HE'S BACK WITH...THE FRAGG ULTIMATUM
Posted by Bill Kent on Oct 23, 2007 - This post is archived and may no longer be relevant

A warning to pre-concert announcement-disregarding audients eager to audit  the down-coming American tour of Norbert Fragg And The Gigue of Snarky Guitarists: James “Biggles” Bigglesworth II, a delusional descendant of the eponymous but fictitious World War One flying ace, has determined to put Fraggish sensitivities, dare we say sensibilities, to the test.

    Currently the Quentin Crisp Professor at Oxford’s Queen’s College for the Continuing Impersonation of Dame Edna, Biggles will disguise himself as an invisible, but no less invidious, if not insidious, March Hare. “I intend to adopt the simulacra of the Do Not See Me Rabbit, last manifested in the liner notes of the Heathrow Toll concept album, Slick as a Pict’s Wicket.”

    Norbert’s stated preference for fluffy bunnies over photo-retentive, hand-grasping fans must be taken in context, Prof. Biggles says. “Due to peculiarities in their digestive system, rabbits, unlike fans of Mr. Fragg’s music, are incapable of vomiting. Rabbits are also proficient coprophagists: in order to derive maximum nourishment from their immediate environment, they dine upon their own do-do. This would explain, of course, Mr. Fragg’s newest release of previously ingested material from his pre-hare-raising period, the Incipient Caecotrope’s Guide To Thing Dismal.”
   
    Prof. Biggles intends to don his bunnysuit (with its flannel up 'n down 'im,
a little trap-door back aroun' 'im, an' some cozy little footies on his mind), adopt a mannered but respectful shit-eating grin, and use his hard earned pay to purchase a ticket to the Snarky Guitarist’s Pragmatoxia Benefit Performance in the famed American seaside Methodist hog butchering hamlet, Asbury Pork.
   
    While Mr. Bono is chatting up world leaders to eliminate Third World poverty, and Mr. Jagger is chatting up the music press to eradicate benign neglect of his solo efforts, Mr. Fragg is carrying on the fight against pragmatoxia, the discreet, if not discrete, global epidemic whose victims develop a startling inability to see, hear, taste, smell, touch and otherwise sense anything that doesn’t exist.

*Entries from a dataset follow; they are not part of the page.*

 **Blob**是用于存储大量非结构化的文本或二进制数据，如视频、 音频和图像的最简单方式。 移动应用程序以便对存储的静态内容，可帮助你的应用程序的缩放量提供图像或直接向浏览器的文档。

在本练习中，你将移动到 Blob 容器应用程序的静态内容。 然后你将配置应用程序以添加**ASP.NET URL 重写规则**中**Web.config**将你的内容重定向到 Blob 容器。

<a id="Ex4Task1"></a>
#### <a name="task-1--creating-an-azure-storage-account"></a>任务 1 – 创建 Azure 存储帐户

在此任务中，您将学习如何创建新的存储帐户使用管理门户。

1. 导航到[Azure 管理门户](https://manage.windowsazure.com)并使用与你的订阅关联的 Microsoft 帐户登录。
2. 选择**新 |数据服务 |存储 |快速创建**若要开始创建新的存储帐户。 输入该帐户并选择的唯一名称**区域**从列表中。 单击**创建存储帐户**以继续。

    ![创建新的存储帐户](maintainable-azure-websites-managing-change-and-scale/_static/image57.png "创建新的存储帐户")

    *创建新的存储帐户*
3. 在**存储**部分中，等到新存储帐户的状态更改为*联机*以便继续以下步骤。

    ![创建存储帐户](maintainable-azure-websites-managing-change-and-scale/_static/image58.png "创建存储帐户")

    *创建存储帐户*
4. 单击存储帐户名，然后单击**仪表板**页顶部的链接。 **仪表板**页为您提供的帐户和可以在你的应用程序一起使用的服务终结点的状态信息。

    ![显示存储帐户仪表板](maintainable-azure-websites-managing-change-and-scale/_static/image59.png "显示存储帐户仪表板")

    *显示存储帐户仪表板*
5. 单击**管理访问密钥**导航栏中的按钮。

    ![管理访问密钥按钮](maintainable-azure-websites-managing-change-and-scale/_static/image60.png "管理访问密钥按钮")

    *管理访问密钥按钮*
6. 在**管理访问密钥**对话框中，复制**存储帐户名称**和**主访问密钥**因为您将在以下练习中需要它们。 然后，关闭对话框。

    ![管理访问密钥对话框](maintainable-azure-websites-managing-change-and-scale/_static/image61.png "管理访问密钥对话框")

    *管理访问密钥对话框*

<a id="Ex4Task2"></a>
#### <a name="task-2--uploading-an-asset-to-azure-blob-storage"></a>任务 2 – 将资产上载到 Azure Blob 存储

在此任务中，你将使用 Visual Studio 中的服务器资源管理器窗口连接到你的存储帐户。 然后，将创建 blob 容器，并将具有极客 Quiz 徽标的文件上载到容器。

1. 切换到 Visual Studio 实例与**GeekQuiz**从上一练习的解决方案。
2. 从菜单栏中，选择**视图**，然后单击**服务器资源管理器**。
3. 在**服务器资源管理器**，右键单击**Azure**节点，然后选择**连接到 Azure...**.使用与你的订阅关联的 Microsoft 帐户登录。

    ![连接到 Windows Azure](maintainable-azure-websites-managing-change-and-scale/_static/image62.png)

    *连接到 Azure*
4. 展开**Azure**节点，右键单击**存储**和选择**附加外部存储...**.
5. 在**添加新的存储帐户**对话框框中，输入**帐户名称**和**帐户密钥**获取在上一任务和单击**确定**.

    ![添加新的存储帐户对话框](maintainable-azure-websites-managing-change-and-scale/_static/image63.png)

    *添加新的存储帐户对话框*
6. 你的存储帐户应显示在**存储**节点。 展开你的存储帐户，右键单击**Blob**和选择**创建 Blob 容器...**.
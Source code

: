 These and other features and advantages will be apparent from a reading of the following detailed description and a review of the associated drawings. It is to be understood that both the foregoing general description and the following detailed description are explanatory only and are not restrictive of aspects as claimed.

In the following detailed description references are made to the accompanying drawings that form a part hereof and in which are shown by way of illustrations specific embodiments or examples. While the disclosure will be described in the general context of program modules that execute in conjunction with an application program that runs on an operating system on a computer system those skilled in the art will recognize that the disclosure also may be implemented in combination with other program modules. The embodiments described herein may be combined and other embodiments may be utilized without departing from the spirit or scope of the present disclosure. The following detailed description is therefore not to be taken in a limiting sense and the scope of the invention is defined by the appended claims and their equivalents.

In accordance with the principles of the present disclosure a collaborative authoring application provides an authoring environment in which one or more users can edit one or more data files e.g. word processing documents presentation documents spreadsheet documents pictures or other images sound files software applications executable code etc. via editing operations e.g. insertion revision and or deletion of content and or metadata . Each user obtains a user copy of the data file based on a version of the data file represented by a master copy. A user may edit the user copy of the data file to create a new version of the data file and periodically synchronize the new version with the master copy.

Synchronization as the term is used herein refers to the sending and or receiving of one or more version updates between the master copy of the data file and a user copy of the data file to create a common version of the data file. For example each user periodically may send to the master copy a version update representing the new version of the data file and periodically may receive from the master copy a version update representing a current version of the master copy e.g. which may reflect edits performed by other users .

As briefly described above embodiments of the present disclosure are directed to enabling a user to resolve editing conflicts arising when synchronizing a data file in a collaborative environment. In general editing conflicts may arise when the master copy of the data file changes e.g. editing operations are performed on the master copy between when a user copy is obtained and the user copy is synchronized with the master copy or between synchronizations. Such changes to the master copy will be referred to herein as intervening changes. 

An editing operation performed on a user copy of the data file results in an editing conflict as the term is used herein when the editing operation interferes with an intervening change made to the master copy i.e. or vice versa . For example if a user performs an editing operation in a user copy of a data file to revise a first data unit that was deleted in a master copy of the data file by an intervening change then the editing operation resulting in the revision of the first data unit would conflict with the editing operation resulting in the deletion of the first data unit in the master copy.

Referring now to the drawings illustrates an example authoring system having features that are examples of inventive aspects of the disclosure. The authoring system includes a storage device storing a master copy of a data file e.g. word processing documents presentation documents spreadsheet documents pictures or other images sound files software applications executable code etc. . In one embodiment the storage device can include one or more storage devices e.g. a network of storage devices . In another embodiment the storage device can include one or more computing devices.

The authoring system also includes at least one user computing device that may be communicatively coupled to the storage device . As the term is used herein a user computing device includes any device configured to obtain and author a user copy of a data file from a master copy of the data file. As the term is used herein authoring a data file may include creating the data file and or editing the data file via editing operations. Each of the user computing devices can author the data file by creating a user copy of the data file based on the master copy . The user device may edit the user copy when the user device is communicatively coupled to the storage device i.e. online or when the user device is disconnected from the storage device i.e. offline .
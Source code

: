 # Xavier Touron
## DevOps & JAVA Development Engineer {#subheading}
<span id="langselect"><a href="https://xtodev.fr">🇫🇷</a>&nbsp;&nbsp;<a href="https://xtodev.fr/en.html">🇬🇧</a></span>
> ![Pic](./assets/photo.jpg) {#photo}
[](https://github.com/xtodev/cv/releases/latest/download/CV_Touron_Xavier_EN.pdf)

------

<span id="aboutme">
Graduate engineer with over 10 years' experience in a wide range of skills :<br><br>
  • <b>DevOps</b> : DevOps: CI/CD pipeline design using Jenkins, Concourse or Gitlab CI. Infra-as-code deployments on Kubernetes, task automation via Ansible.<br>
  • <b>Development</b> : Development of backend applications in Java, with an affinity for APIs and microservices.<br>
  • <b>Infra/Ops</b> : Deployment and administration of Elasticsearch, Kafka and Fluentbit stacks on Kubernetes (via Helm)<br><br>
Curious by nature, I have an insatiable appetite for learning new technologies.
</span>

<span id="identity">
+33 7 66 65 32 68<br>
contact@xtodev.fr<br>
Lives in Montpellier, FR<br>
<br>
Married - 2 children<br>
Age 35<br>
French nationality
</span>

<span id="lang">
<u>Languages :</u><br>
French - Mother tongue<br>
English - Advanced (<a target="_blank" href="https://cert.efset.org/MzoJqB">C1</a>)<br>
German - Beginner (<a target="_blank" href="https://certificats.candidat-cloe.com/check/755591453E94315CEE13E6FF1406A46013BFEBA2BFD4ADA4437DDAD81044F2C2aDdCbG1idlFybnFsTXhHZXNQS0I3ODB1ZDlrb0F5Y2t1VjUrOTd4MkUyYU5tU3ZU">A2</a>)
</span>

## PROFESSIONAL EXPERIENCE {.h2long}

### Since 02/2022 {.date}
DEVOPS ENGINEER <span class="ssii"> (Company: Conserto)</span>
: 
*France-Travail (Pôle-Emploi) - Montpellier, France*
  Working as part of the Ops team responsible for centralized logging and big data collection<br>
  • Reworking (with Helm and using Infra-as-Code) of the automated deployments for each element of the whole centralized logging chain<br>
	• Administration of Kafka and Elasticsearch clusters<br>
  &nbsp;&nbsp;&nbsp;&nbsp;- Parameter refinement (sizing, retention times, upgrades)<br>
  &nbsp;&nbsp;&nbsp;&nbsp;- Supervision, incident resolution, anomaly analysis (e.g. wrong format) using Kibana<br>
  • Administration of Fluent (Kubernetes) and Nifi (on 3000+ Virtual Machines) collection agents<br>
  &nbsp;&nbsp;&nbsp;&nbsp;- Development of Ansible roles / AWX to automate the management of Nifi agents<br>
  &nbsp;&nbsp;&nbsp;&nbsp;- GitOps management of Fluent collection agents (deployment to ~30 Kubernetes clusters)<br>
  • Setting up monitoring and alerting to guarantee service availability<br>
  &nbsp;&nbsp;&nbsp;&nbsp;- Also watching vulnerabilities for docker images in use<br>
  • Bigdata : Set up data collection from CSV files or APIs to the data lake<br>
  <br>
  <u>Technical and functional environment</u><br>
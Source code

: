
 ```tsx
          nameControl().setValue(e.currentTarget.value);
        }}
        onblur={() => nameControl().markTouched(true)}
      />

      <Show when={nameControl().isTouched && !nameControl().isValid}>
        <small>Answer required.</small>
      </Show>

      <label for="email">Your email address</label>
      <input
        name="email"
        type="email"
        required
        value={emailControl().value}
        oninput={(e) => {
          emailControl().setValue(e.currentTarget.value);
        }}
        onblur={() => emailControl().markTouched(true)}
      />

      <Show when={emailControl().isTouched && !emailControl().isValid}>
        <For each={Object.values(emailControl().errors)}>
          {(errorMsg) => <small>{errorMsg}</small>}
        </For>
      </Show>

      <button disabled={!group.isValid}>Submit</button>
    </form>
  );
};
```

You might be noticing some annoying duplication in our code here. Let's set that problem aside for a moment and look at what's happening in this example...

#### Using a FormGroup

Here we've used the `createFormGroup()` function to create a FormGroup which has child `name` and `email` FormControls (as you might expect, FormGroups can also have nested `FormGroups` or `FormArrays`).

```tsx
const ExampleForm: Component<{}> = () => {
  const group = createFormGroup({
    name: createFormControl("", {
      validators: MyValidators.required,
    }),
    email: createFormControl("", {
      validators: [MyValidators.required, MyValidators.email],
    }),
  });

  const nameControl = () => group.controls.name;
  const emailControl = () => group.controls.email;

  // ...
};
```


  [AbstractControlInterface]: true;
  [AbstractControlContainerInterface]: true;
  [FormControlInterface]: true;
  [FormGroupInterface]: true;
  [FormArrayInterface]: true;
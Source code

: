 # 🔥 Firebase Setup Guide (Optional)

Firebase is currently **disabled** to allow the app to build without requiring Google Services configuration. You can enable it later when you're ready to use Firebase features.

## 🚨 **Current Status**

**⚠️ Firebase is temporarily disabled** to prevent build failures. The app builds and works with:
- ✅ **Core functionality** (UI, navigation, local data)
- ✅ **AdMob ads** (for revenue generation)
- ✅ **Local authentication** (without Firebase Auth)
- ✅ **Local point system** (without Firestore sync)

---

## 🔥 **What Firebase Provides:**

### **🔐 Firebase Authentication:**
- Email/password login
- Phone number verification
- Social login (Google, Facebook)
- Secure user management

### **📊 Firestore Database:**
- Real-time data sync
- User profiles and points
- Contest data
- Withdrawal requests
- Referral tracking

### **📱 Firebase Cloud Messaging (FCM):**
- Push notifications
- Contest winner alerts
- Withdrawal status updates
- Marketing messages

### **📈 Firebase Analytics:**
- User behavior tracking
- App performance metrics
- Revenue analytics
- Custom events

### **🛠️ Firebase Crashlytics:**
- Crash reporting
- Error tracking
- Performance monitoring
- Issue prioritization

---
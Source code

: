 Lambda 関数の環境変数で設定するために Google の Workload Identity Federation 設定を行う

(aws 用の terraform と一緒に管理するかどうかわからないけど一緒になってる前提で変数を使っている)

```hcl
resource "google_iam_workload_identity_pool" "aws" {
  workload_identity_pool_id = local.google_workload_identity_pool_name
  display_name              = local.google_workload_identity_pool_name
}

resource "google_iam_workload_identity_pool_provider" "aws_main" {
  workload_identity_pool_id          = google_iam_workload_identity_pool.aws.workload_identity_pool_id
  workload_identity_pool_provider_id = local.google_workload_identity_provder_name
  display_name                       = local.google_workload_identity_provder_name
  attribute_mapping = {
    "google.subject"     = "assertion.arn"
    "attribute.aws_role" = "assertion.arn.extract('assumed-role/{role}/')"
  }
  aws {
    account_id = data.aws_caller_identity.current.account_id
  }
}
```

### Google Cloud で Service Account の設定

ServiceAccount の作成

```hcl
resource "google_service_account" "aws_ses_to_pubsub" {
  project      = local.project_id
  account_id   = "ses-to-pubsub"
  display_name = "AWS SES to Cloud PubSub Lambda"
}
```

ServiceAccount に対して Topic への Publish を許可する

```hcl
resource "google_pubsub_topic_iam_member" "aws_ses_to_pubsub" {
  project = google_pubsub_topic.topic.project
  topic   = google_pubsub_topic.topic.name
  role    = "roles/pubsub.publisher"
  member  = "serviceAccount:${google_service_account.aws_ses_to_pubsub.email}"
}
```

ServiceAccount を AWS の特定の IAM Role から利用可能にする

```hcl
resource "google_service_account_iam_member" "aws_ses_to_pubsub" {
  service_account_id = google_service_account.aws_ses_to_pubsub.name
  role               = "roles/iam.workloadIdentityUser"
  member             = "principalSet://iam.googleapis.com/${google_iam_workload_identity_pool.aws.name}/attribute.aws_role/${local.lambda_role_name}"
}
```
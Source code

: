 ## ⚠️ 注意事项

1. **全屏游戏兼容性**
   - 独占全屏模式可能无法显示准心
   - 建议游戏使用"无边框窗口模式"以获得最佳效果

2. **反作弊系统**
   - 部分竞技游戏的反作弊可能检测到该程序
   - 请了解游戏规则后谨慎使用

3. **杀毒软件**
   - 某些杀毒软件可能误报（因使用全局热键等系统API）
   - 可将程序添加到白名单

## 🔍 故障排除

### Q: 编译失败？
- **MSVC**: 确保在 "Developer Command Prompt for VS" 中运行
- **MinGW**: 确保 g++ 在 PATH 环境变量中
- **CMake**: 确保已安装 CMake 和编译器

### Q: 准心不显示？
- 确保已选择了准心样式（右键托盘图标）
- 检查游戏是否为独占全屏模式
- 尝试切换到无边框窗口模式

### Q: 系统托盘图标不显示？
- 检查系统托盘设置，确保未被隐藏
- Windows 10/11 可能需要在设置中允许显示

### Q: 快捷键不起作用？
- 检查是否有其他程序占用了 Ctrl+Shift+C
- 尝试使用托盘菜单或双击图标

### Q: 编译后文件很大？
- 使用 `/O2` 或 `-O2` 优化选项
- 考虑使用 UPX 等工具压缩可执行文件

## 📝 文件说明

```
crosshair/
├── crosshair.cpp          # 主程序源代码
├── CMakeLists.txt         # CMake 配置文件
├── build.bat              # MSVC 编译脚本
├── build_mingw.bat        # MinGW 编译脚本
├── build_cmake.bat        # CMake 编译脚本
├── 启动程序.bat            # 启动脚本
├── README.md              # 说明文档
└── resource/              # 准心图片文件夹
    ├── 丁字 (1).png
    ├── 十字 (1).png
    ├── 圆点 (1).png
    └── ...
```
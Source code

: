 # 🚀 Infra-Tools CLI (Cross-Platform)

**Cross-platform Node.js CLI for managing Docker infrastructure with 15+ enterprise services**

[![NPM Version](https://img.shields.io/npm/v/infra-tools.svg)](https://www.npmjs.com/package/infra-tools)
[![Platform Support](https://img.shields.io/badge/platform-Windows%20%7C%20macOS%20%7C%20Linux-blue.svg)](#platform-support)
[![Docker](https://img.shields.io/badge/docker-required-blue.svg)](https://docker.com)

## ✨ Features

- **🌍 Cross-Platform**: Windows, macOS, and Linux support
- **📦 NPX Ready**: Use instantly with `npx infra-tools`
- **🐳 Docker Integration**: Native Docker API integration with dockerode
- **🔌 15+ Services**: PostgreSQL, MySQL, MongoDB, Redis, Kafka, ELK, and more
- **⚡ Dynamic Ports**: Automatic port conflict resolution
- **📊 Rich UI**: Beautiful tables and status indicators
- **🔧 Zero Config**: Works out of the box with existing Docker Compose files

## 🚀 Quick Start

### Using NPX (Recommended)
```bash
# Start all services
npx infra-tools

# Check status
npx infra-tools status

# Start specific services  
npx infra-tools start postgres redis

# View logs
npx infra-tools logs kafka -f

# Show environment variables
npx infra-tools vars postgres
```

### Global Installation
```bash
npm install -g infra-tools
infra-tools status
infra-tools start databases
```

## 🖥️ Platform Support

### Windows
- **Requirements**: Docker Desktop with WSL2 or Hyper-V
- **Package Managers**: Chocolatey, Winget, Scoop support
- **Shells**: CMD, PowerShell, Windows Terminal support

       Once seated at the performance, Biggles will disregard all articulate announcements until Mr. Fragg mounts his stool. Then Biggles will make several loud thumps with his hind quarters that will trigger stereopticon cameras hidden in his elongated ears. “My purpose is not merely to extract a keepsake that I will ruminate upon for ten to twenty seconds before selling on Ebay. My research is funded by an unnamed American defense contractor, who is intrigued at the use of fannish behavior to distract, slap, smack, stab, prick, pluck, touch, tickle, tweak, torment but not torture–no, never torture. The Americans ALWAYS draw the line at that.”

    At the conclusion of his researches, Prof. Biggles plans to join the music industry. “I’m fascinated by parthenogenes, creatures that reproduce by screwing themselves, and the record industry has the single greatest concentration anywhere! I’m mixing the demo of Gecko and the Bunnyman, even as we speak!”